What you get, and what you don't have to do

The SDK already does the work: it encrypts the Dust checkpoint with a key derived from the wallet seed (AES-256-GCM, on-device — the cloud only ever holds ciphertext), uploads it to Google Drive's hidden per-app appDataFolder, and on another device pulls it back and seeds the sync. The wallet panel exposes a single cloud sync action that runs the backup-or-restore in one tap.

The only thing the SDK can't do for you is authorize itself with Google. That's a one-time setup in the Google Cloud Console: an OAuth client that matches your app's package name + signing key, for the drive.appdata scope.
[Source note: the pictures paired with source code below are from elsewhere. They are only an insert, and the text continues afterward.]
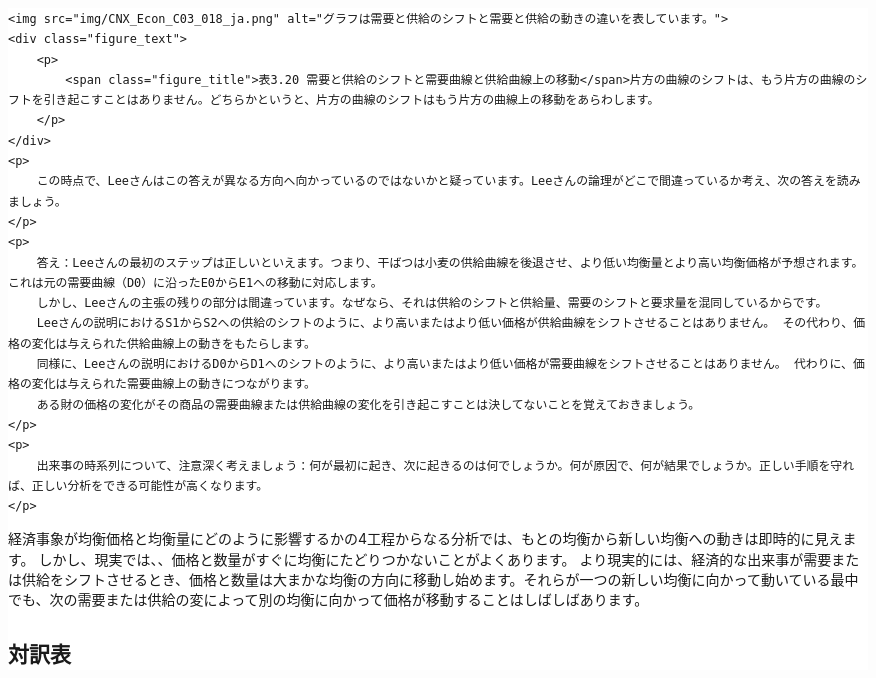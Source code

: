     <img src="img/CNX_Econ_C03_018_ja.png" alt="グラフは需要と供給のシフトと需要と供給の動きの違いを表しています。">
    <div class="figure_text">
        <p>
            <span class="figure_title">表3.20 需要と供給のシフトと需要曲線と供給曲線上の移動</span>片方の曲線のシフトは、もう片方の曲線のシフトを引き起こすことはありません。どちらかというと、片方の曲線のシフトはもう片方の曲線上の移動をあらわします。
        </p>
    </div>
    <p>
        この時点で、Leeさんはこの答えが異なる方向へ向かっているのではないかと疑っています。Leeさんの論理がどこで間違っているか考え、次の答えを読みましょう。
    </p>
    <p>
        答え：Leeさんの最初のステップは正しいといえます。つまり、干ばつは小麦の供給曲線を後退させ、より低い均衡量とより高い均衡価格が予想されます。 これは元の需要曲線（D0）に沿ったE0からE1への移動に対応します。
        しかし、Leeさんの主張の残りの部分は間違っています。なぜなら、それは供給のシフトと供給量、需要のシフトと要求量を混同しているからです。
        Leeさんの説明におけるS1からS2への供給のシフトのように、より高いまたはより低い価格が供給曲線をシフトさせることはありません。 その代わり、価格の変化は与えられた供給曲線上の動きをもたらします。
        同様に、Leeさんの説明におけるD0からD1へのシフトのように、より高いまたはより低い価格が需要曲線をシフトさせることはありません。 代わりに、価格の変化は与えられた需要曲線上の動きにつながります。
        ある財の価格の変化がその商品の需要曲線または供給曲線の変化を引き起こすことは決してないことを覚えておきましょう。
    </p>
    <p>
        出来事の時系列について、注意深く考えましょう：何が最初に起き、次に起きるのは何でしょうか。何が原因で、何が結果でしょうか。正しい手順を守れば、正しい分析をできる可能性が高くなります。
    </p>
</div>



経済事象が均衡価格と均衡量にどのように影響するかの4工程からなる分析では、もとの均衡から新しい均衡への動きは即時的に見えます。 しかし、現実では、、価格と数量がすぐに均衡にたどりつかないことがよくあります。
より現実的には、経済的な出来事が需要または供給をシフトさせるとき、価格と数量は大まかな均衡の方向に移動し始めます。それらが一つの新しい均衡に向かって動いている最中でも、次の需要または供給の変によって別の均衡に向かって価格が移動することはしばしばあります。


<div class="glossary">
    <h2>
        対訳表
    </h2>
</div>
Without it, the first cloud sync fails with UNREGISTERED_ON_API_CONSOLE.

drive.appdata is a non-sensitive scope — it grants access only to your app's own hidden folder, not the user's Drive files — so it needs no Google verification and no Play review.


In the Google Cloud Console, select (or create) a project, then open Google Auth Platform → Get started and fill in the app name + user support email.

Verify: the Auth Platform overview shows your app name and a "Publishing status: Testing" badge.

Step 2 — Add yourself as a test user

Under Google Auth Platform → Audience, add the Google account you'll sign in with on the device as a test user. While the app is in Testing, only listed accounts can complete consent.

Verify: your account email appears in the Test users list.

Step 3 — Add the drive.appdata scope

Under Google Auth Platform → Data Access → Add or remove scopes, manually add:

https://www.googleapis.com/auth/drive.appdata

It's the Application Data Folder scope. Don't confuse it with the Cloud Storage devstorage.* scopes — those are a different product and won't authorize Drive.

Verify: .../auth/drive.appdata is listed under "Your non-sensitive scopes."

Step 4 — Enable the Google Drive API

Open APIs & Services → Library, search Google Drive API, and click Enable. The scope grants permission; the API has to be turned on for the project to serve requests.

Verify: the Drive API shows "API Enabled" with a Manage button.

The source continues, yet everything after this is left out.